Ancestral state estimates when some nodes are known

We can theoretically fix the state for any internal node during MLE of ancestral states. In practice, we would do this by attaching a terminal edge of zero length to the internal node we wanted to fix, and then treat it like another tip value in our analyses.

Another possibility, which also allows for the possibility that ancestral states are uncertain, is to use an informative prior probability density on one or multiple states at internal nodes, and then estimate ancestral states using Bayesian MCMC.

Let's try this using a really bad case for ancestral character estimation from contemporaneous tip data: Brownian evolution with a trend. Note that although we theoretically could do so - we are not fitting a trended model here.

packageVersion("phytools")

## [1] '0.4.10'

tree <- pbtree(n = 100, scale = 1)
## simulate data with a trend
x <- fastBM(tree, internal = TRUE, mu = 3)
phenogram(tree, x, ftype = "off")

## let's see how bad we do if we ignore the trend
plot(x[1:tree$Nnode + length(tree$tip.label)], fastAnc(tree, x[tree$tip.label]),
    xlab = "true values", ylab = "estimated states under BM")
lines(range(x), range(x), lty = "dashed")
title("estimated without prior information")

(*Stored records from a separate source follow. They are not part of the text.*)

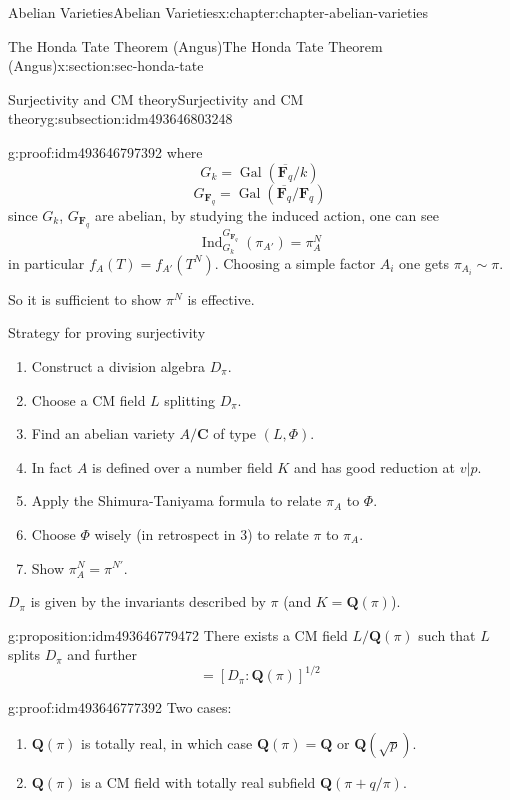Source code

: \documentclass[oneside,10pt,]{book}
\numberwithin{equation}{section}
\newcommand{\QQ}{\mathbf{Q}}
\newcommand{\CC}{\mathbf{C}}
\newcommand{\FF}{\mathbf{F}}
\newcommand{\Gal}[2]{\operatorname{Gal}(#1/#2)}
\DeclareMathOperator{\Ind}{Ind}
\begin{document}
\begin{chapterptx}{Abelian Varieties}{}{Abelian Varieties}{}{}{x:chapter:chapter-abelian-varieties}
\begin{sectionptx}{The Honda Tate Theorem (Angus)}{}{The Honda Tate Theorem (Angus)}{}{}{x:section:sec-honda-tate}
\begin{subsectionptx}{Surjectivity and CM theory}{}{Surjectivity and CM theory}{}{}{g:subsection:idm493646803248}
\begin{proofptx}{}{g:proof:idm493646797392}
where%
\begin{equation*}
G_k = \Gal{\overline{\FF_q}}{k}
\end{equation*}
%
\begin{equation*}
G_{\FF_q} = \Gal{\overline{\FF_q}}{\FF_q}
\end{equation*}
since \(G_k\), \(G_{\FF_q}\) are abelian, by studying the induced action, one can see%
\begin{equation*}
\Ind_{G_k}^{G_{\FF_q}} (\pi_{A'}) = \pi_A^N
\end{equation*}
in particular \(f_A(T) = f_{A'}(T^N)\). Choosing a simple factor \(A_i\) one gets \(\pi_{A_i} \sim \pi\).%
\end{proofptx}
So it is sufficient to show \(\pi^N\) is effective.%
\par
Strategy for proving surjectivity%
\begin{enumerate}
\item{}Construct a division algebra \(D_\pi\).%
\item{}Choose a CM field \(L\) splitting \(D_\pi\).%
\item{}Find an abelian variety \(A/\CC\) of type \((L, \Phi)\).%
\item{}In fact \(A\) is defined over  a number field \(K\) and has good reduction at \(v|p\).%
\item{}Apply the Shimura-Taniyama formula to relate \(\pi_A\) to \(\Phi\).%
\item{}Choose \(\Phi\) wisely (in retrospect in 3) to relate \(\pi\) to \(\pi_A\).%
\item{}Show \(\pi_A^N = \pi^{N'}\).%
\end{enumerate}
%
\par
\(D_\pi\) is given by the invariants described by \(\pi\) (and \(K = \QQ(\pi)\)).%
\begin{proposition}{}{}{g:proposition:idm493646779472}%
There exists a CM field \(L/\QQ(\pi)\) such that \(L\) splits \(D_\pi\) and further%
\begin{equation*}
[L:\QQ(\pi) ] = [ D_\pi: \QQ(\pi)]^{1/2}
\end{equation*}
%
\end{proposition}
\begin{proofptx}{}{g:proof:idm493646777392}
Two cases:%
\begin{enumerate}
\item{}\(\QQ(\pi)\) is totally real, in which case \(\QQ(\pi) = \QQ\) or \(\QQ(\sqrt{p})\).%
\item{}\(\QQ(\pi)\) is a CM field with totally real subfield \(\QQ(\pi + q/\pi)\).%

\end{enumerate}
\end{proofptx}
\end{subsectionptx}
\end{sectionptx}
\end{chapterptx}
\end{document}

## incorporate prior knowledge
pm <- setNames(c(1000, rep(0, tree$Nnode)), c("sig2", 1:tree$Nnode + length(tree$tip.label)))
## the root & two randomly chosen nodes
nn <- as.character(c(length(tree$tip.label) + 1, sample(2:tree$Nnode + length(tree$tip.label),
    2)))
pm[nn] <- x[nn]
## prior variance
pv <- setNames(c(1000^2, rep(1000, length(pm) - 1)), names(pm))
pv[as.character(nn)] <- 1e-100
## run MCMC
mcmc <- anc.Bayes(tree, x[tree$tip.label], ngen = 1e+05, control = list(pr.mean = pm,
    pr.var = pv, a = pm[as.character(length(tree$tip.label) + 1)], y = pm[as.character(2:tree$Nnode +
        length(tree$tip.label))]))

## Control parameters (set by user or default):

## List of 7
##  $ sig2   : num 1.16
##  $ a      : Named num 0
##   ..- attr(*, "names")= chr "101"
##  $ y      : Named num [1:98] 0 0 0 0 0 0 0 0 0 0 ...
##   ..- attr(*, "names")= chr [1:98] "102" "103" "104" "105" ...
##  $ pr.mean: Named num [1:100] 1000 0 0 0 0 0 0 0 0 0 ...
##   ..- attr(*, "names")= chr [1:100] "sig2" "101" "102" "103" ...
##  $ pr.var : Named num [1:100] 1e+06 1e-100 1e+03 1e+03 1e+03 ...
##   ..- attr(*, "names")= chr [1:100] "sig2" "101" "102" "103" ...
##  $ prop   : num [1:100] 0.0116 0.0116 0.0116 0.0116 0.0116 ...
##  $ sample : num 100

## Starting MCMC...
## Done MCMC.

aa <- colMeans(mcmc[201:1001, as.character(1:tree$Nnode + length(tree$tip.label))])
plot(x[names(aa)], aa, xlab = "true values", ylab = "estimated states using informative prior")
lines(range(x), range(x), lty = "dashed")
title("estimated using informative prior")